### Work order
In the entries below, find each line bearing the string "índices" and copy it.

### Material provided
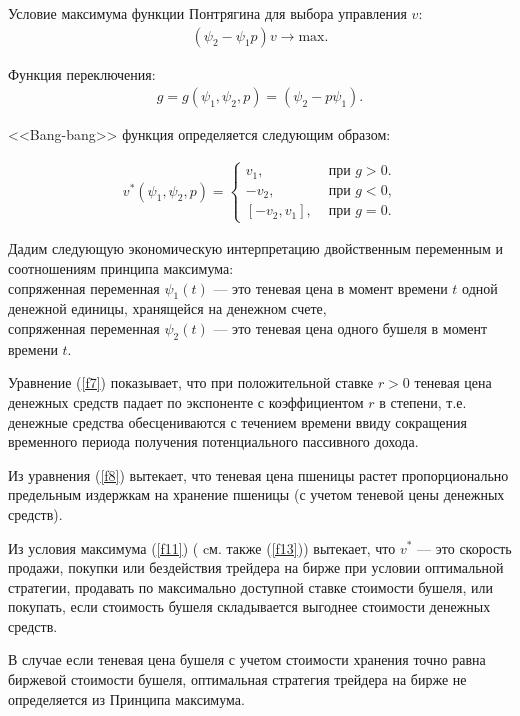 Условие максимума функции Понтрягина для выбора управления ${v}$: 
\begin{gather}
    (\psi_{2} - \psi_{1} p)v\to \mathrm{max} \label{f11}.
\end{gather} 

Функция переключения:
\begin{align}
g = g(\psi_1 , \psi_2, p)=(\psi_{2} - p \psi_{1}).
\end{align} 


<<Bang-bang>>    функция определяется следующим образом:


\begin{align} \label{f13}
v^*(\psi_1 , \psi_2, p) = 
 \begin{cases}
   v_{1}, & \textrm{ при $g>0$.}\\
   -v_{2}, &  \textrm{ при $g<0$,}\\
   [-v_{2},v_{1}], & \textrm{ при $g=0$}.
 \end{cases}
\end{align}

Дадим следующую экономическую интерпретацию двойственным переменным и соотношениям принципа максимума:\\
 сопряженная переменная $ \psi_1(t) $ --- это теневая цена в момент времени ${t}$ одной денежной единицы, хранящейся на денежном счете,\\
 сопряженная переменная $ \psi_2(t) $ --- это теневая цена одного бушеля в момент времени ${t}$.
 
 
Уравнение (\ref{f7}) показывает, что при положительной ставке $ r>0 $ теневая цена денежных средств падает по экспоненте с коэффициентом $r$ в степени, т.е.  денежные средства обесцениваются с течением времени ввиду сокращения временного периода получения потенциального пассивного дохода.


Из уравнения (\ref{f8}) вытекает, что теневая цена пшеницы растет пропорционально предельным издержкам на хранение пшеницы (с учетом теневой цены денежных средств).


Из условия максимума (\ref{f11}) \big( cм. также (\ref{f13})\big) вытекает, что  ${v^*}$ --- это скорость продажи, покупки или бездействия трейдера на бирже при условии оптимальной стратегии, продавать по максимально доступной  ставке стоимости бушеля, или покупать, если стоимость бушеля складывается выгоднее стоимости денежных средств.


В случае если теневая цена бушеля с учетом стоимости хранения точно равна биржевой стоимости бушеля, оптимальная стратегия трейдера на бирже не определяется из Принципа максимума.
---
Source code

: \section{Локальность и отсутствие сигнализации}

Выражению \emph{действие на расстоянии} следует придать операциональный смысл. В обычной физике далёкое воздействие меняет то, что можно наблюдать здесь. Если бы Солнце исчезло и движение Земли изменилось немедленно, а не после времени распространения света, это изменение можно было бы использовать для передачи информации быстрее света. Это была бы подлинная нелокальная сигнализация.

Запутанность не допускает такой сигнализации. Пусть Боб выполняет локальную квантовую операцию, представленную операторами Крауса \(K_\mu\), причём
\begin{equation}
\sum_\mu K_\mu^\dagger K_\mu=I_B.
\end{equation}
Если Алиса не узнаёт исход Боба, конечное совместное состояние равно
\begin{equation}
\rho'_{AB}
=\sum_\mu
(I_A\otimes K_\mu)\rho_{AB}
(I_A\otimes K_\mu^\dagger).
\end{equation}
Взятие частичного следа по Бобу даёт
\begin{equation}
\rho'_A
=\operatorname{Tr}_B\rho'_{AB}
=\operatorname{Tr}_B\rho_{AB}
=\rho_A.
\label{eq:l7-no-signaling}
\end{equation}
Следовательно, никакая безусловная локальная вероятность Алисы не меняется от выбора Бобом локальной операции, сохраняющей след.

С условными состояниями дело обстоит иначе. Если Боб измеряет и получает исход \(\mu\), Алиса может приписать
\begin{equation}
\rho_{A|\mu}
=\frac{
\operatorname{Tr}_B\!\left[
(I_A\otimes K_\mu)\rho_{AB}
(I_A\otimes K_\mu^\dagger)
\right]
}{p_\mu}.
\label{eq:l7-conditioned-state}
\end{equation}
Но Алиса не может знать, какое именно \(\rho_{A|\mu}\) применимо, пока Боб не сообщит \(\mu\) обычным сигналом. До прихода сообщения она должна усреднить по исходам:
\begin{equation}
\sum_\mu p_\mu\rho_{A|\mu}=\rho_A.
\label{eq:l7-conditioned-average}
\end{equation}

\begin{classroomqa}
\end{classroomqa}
--
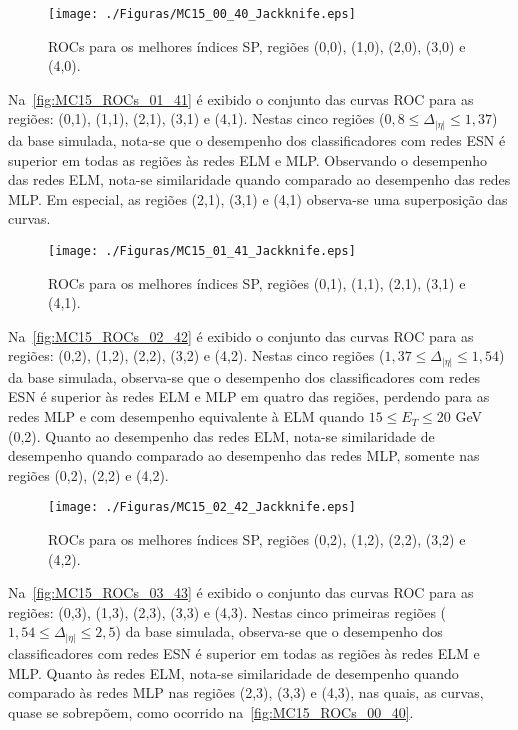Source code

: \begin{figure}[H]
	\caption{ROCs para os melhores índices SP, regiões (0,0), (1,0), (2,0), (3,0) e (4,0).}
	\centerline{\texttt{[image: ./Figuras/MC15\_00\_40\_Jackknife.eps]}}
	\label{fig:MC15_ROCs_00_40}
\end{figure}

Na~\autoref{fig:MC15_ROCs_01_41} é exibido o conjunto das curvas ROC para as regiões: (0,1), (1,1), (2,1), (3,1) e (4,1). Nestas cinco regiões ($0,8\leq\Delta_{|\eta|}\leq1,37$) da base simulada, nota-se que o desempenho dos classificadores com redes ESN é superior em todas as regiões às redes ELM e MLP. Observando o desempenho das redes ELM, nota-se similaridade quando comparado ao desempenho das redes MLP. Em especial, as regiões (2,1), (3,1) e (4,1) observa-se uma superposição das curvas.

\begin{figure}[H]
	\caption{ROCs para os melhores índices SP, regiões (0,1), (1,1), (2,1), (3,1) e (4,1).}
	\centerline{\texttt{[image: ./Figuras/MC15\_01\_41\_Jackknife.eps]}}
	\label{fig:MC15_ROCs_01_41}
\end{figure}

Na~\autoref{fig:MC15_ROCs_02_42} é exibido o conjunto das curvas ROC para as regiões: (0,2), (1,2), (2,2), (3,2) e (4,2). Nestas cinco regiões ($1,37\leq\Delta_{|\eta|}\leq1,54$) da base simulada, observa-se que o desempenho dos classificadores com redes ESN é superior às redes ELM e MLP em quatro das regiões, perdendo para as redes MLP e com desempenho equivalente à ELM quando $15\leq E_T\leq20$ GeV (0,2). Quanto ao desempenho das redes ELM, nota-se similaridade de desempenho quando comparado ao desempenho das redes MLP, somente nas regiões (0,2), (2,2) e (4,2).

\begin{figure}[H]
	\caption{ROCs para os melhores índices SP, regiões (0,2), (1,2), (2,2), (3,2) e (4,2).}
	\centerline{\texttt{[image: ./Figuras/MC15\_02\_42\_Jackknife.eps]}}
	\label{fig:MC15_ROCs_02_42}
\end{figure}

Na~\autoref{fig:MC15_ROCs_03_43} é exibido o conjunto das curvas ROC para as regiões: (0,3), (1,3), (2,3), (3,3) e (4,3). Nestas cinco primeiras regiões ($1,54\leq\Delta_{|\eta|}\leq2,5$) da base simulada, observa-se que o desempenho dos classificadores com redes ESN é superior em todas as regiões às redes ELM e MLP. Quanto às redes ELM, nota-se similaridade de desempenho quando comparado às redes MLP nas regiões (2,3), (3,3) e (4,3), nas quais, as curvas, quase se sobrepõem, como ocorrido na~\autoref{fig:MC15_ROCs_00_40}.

### Solution below
	\caption{ROCs para os melhores índices SP, regiões (0,0), (1,0), (2,0), (3,0) e (4,0).}
	\caption{ROCs para os melhores índices SP, regiões (0,1), (1,1), (2,1), (3,1) e (4,1).}
	\caption{ROCs para os melhores índices SP, regiões (0,2), (1,2), (2,2), (3,2) e (4,2).}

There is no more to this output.